Dataset excerpts:
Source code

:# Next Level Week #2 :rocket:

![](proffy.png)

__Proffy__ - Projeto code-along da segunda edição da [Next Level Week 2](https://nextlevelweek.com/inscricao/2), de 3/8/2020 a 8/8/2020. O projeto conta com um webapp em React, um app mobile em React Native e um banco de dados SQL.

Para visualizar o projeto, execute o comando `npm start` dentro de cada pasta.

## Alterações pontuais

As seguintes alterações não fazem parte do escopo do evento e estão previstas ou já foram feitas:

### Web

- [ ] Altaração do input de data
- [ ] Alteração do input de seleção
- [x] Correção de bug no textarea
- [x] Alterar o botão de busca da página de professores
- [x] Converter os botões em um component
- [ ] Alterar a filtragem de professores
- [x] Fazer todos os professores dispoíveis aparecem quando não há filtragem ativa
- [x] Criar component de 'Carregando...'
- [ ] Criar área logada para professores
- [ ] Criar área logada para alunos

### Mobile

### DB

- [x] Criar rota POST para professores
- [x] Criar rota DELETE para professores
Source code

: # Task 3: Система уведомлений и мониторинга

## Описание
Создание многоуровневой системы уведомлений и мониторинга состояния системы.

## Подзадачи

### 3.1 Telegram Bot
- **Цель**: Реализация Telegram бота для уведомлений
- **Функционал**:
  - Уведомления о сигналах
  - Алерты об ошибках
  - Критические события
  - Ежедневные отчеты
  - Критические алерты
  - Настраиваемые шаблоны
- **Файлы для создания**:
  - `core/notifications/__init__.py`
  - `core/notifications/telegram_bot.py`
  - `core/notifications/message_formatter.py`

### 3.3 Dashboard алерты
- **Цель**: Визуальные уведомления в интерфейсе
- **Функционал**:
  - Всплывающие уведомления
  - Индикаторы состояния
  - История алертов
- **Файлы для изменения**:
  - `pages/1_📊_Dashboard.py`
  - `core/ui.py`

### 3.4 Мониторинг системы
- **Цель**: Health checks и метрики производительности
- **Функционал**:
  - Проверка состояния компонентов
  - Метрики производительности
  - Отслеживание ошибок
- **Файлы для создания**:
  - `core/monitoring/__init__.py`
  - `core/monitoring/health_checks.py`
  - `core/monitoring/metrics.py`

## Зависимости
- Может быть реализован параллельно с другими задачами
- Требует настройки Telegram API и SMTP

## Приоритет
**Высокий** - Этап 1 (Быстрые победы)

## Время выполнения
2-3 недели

**ACTION ITEM**. Please let your answer be exactly the lines from the one holding "- Индикаторы состояния" through the last line of the entries above, both ends included.

**TASK OUTPUT**.
  - Индикаторы состояния
  - История алертов
- **Файлы для изменения**:
  - `pages/1_📊_Dashboard.py`
  - `core/ui.py`

### 3.4 Мониторинг системы
- **Цель**: Health checks и метрики производительности
- **Функционал**:
  - Проверка состояния компонентов
  - Метрики производительности
  - Отслеживание ошибок
- **Файлы для создания**:
  - `core/monitoring/__init__.py`
  - `core/monitoring/health_checks.py`
  - `core/monitoring/metrics.py`

## Зависимости
- Может быть реализован параллельно с другими задачами
- Требует настройки Telegram API и SMTP

## Приоритет
**Высокий** - Этап 1 (Быстрые победы)

## Время выполнения
2-3 недели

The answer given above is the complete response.